What to do. For every line in the entries that contains "speeds", show the whole line.

Records.
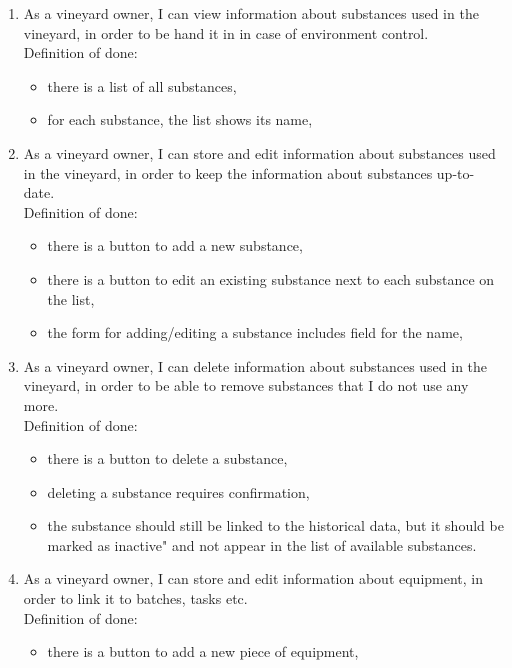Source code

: \begin{enumerate}
	\item As a vineyard owner, I can view information about substances used in the vineyard, in order to be hand it in in case of environment control.
	\\Definition of done:
		\begin{itemize}
		\item there is a list of all substances,
		\item for each substance, the list shows its name,
	\end{itemize}
	\item As a vineyard owner, I can store and edit information about substances used in the vineyard, in order to keep the information about substances up-to-date.
	\\Definition of done:
	\begin{itemize}
		\item there is a button to add a new substance,
		\item there is a button to edit an existing substance next to each substance on the list,
		\item the form for adding/editing a substance includes field for the name,
	\end{itemize}
	\item As a vineyard owner, I can delete information about substances used in the vineyard, in order to be able to remove substances that I do not use any more.
	\\Definition of done:
	\begin{itemize}
		\item there is a button to delete a substance,
		\item deleting a substance requires confirmation,
		\item the substance should still be linked to the historical data, but it should be marked as inactive" and not appear in the list of available substances.
	\end{itemize}
	\item As a vineyard owner, I can store and edit information about equipment, in order to link it to batches, tasks etc.
	\\Definition of done:
	\begin{itemize}
		\item there is a button to add a new piece of equipment,

\end{itemize}
\end{enumerate}
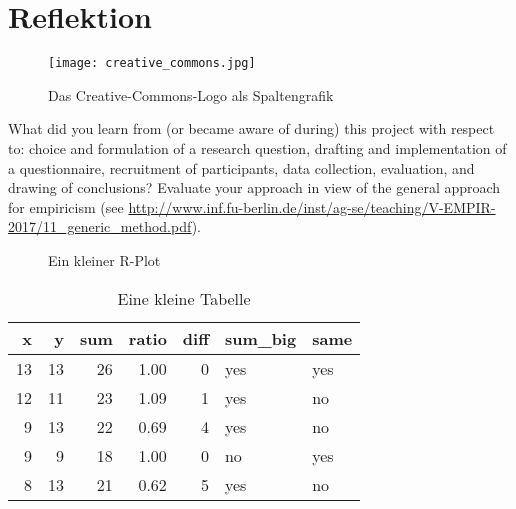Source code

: \documentclass[de]{agse-empir-report}\usepackage[]{graphicx}\usepackage[]{color}
\makeatletter
\newenvironment{kframe}{%
 \def\at@end@of@kframe{}%
 \ifinner\ifhmode%
  \def\at@end@of@kframe{\end{minipage}}%
  \begin{minipage}{\columnwidth}%
 \fi\fi%
 \def\FrameCommand##1{\hskip\@totalleftmargin \hskip-\fboxsep
 \colorbox{shadecolor}{##1}\hskip-\fboxsep
     \hskip-\linewidth \hskip-\@totalleftmargin \hskip\columnwidth}%
 \MakeFramed {\advance\hsize-\width
   \@totalleftmargin\z@ \linewidth\hsize
   \@setminipage}}%
 {\par\unskip\endMakeFramed%
 \at@end@of@kframe}
\newenvironment{knitrout}{}{} %
\makeatother
\begin{document}
\lipsum[9-10]


\section[kk]{Reflektion} \label{sec:reflektion}

\begin{figure}
    \texttt{[image: creative\_commons.jpg]}
    \caption{Das Creative-Commons-Logo als Spaltengrafik}
\end{figure}

What did you learn from (or became aware of during) this project with
respect to: choice and formulation of a research question,
drafting and implementation of a questionnaire,
recruitment of participants,
data collection, evaluation, and drawing of conclusions?
Evaluate your approach in view of the general approach for
empiricism (see
\url{http://www.inf.fu-berlin.de/inst/ag-se/teaching/V-EMPIR-2017/11_generic_method.pdf}).

\lipsum[11-13]

\begin{figure}
\begin{knitrout}
\color{fgcolor}\begin{kframe}


{\ttfamily\noindent\bfseries{}}

{\ttfamily\noindent\bfseries{}}

{\ttfamily\noindent\bfseries\color{errorcolor}{\#\# Error in print(plt): Objekt 'plt' nicht gefunden}}\end{kframe}
\end{knitrout}
    \caption{Ein kleiner R-Plot}
\end{figure}

\begin{table}
    \centering
\begin{knitrout}
\color{fgcolor}
\begin{tabular}{rrrrrll}
\toprule
x & y & sum & ratio & diff & sum\_big & same\\
\midrule
13 & 13 & 26 & 1.00 & 0 & yes & yes\\
12 & 11 & 23 & 1.09 & 1 & yes & no\\
9 & 13 & 22 & 0.69 & 4 & yes & no\\
9 & 9 & 18 & 1.00 & 0 & no & yes\\
8 & 13 & 21 & 0.62 & 5 & yes & no\\
\bottomrule
\end{tabular}


\end{knitrout}
    \caption{Eine kleine Tabelle}
\end{table}
\end{document}
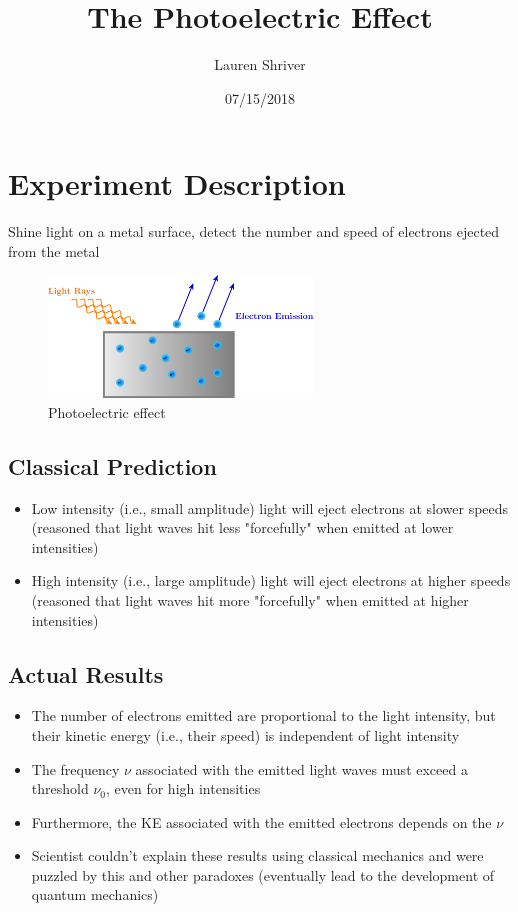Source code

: \documentclass[a4paper]{article}
\title{The Photoelectric Effect}
\author{Lauren Shriver}
\date{07/15/2018}
\begin{document}
	\maketitle
	\section*{Experiment Description}
		Shine light on a metal surface, detect the number and speed of electrons ejected from the metal
	
    \begin{figure}[htp!]
        \centering
        \includegraphics[width=7cm]{photoelectric_effect.png}
        \caption{Photoelectric effect}
        \label{fig:my_label}
    \end{figure}
	
	\subsection*{Classical Prediction}	
		\begin{itemize}
			\item Low intensity (i.e., small amplitude) light will eject electrons at slower speeds (reasoned that light waves hit less "forcefully" when emitted at lower intensities)
			\item High intensity (i.e., large amplitude) light will eject electrons at higher speeds (reasoned that light waves hit more "forcefully" when emitted at higher intensities)
		\end{itemize}
	\subsection*{Actual Results}		
		\begin{itemize}
			\item The number of electrons emitted are proportional to the light intensity, but their kinetic energy (i.e., their speed) is independent of light intensity 
			\item The frequency $\nu$ associated with the emitted light waves must exceed a threshold $\nu_0$, even for high intensities 
			\item Furthermore, the KE associated with the emitted electrons depends on the $\nu$ 
			\item Scientist couldn't explain these results using classical mechanics and were puzzled by this and other paradoxes (eventually lead to the development of quantum mechanics)
		\end{itemize}
\end{document}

Response to this exercise.
			\item Low intensity (i.e., small amplitude) light will eject electrons at slower speeds (reasoned that light waves hit less "forcefully" when emitted at lower intensities)
			\item High intensity (i.e., large amplitude) light will eject electrons at higher speeds (reasoned that light waves hit more "forcefully" when emitted at higher intensities)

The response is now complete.